In the empirical shuffling experiments, do you include delta also in the empirical results (it is not included e.g. in Sec 4.1)?
Provide some metric of variability for the empirical results, e.g., Fig4, or mention that the variability is small-enough to be ignored.
Sec6.2: "These results suggest that privacy amplification by shuffling may be an improvement over the state-of-the-art." What does this mean?
Given that we know that the analytical bound for shuffle DP is loose (see e.g. Feldman et al. 2023, Koskela et al 2023), is there some reason not to use numerical accounting when comparing against existing shuffle DP bounds to get at least somewhat tighter bounds?
Considering comments like Sec6.3 Relaxations of privacy parameters: how did you choose the norm clipping value for the experiments? One would expect that in the more benign settings choosing a large value leads to small empirical epsilon due to most gradients not hitting the clipping value, i.e., being farther from the worst-case, but this value does not explicitly show up in the results in any way. If so, one could basically choose any empirical epsilon between 0 and the one corresponding to the worst-case as a result of this proposed measurement just by tuning the clipping value. Which of these values would make sense?

Minor comments/requests (no reason to comment on this)

i) Please state the neighbourhood definition explicitly in defining DP.

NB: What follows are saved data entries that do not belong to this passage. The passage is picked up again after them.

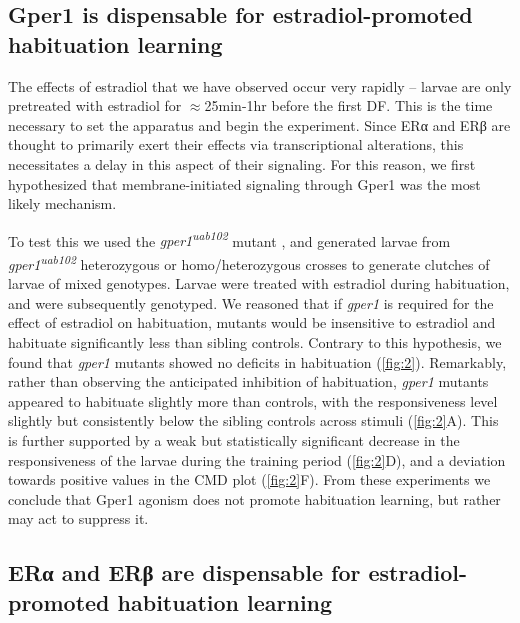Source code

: \documentclass[9.5pt,lineno]{RandlettLab_elife}
\begin{document}
{\subsection{Gper1 is dispensable for estradiol-promoted habituation learning}


The effects of estradiol that we have observed occur very rapidly -- larvae are only pretreated with estradiol for $\approx$25min-1hr before the first DF. 
This is the time necessary to set the apparatus and begin the experiment.
Since ERα and ERβ are thought to primarily exert their effects via transcriptional alterations, this necessitates a delay in this aspect of their signaling.
For this reason, we first hypothesized that membrane-initiated signaling through Gper1 was the most likely mechanism. 

To test this we used the \emph{gper1\textsuperscript{uab102}} mutant \citep{Romano2017-ep}, and generated larvae from \emph{gper1\textsuperscript{uab102}} heterozygous or homo/heterozygous crosses to generate clutches of larvae of mixed genotypes. 
Larvae were treated with estradiol during habituation, and were subsequently genotyped. 
We reasoned that if \emph{gper1} is required for the effect of estradiol on habituation, mutants would be insensitive to estradiol and habituate significantly less than sibling controls. 
Contrary to this hypothesis, we found that \emph{gper1} mutants showed no deficits in habituation (\autoref{fig:2}). 
Remarkably, rather than observing the anticipated inhibition of habituation, \emph{gper1} mutants appeared to habituate slightly more than controls, with the responsiveness level slightly but consistently below the sibling controls across stimuli (\autoref{fig:2}A). 
This is further supported by a weak but statistically significant decrease in the responsiveness of the larvae during the training period (\autoref{fig:2}D), and a deviation towards positive values in the CMD plot (\autoref{fig:2}F). 
From these experiments we conclude that Gper1 agonism does not promote habituation learning, but rather may act to suppress it.  


\subsection{ERα and ERβ are dispensable for estradiol-promoted habituation learning}


}
\end{document}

References: Feldman et al. 2023: Stronger privacy amplification by shuffling... Koskela et al. 2023: Numerical accounting in the shuffle model of DP

评论- Response to Reviewer Part 1

2023-11-19

We thank the reviewer for carefully reviewing our paper. We would like to answer the questions you gave.

In my opinion, the overall story of clients testing by themselves in FL (e.g. abstract) is not convincing or necessary. Instead, this is much more convincing simply as an exploration of empirical privacy in the FL setting, regarless of whether this could be done by the clients bythemselves or by someone else.

In collaborative learning like FL, the server often provides a randomized mechanism to all clients to orchestrate the learning process. Even when the privacy of the client has been preserved, clients will be concerned about how well the randomized mechanism protects their gradient (or data).

According to a previous survey[xiong2020], some users who did not allow information sharing claimed two reasons: they did not trust the DP techniques and did not trust the app or tech company. We believe that to encourage more users to contribute data, it is necessary not only to provide a clear explanation of LDP but also to verify that the randomized mechanism is credible.

[xiong2020] Xiong, Aiping, et al. "Towards effective differential privacy communication for users’ data sharing decision and comprehension." 2020 IEEE Symposium on Security and Privacy (SP). IEEE, 2020.

First adversary settings (benign, label flip) seem too benign: I would argue that in most cases two random samples from the data will give overpositive results on the privacy level, which is a worst-case guarantee, in many cases possibly even with label flips. Considering this, comments such as in Relaxations of privacy parameters in Sec6.3 seem overconfident. Have you checked what would be the actual worst-case in the data for benign or label-flip? (On a related note, see also question 8)

Considering comments like Sec6.3 Relaxations of privacy parameters: how did you choose the norm clipping value for the experiments? One would expect that in the more benign settings choosing a large value leads to small empirical epsilon due to most gradients not hitting the clipping value, i.e., being farther from the worst-case, but this value does not explicitly show up in the results in any way. If so, one could basically choose any empirical epsilon between 0 and the one corresponding to the worst-case as a result of this proposed measurement just by tuning the clipping value. Which of these values would make sense?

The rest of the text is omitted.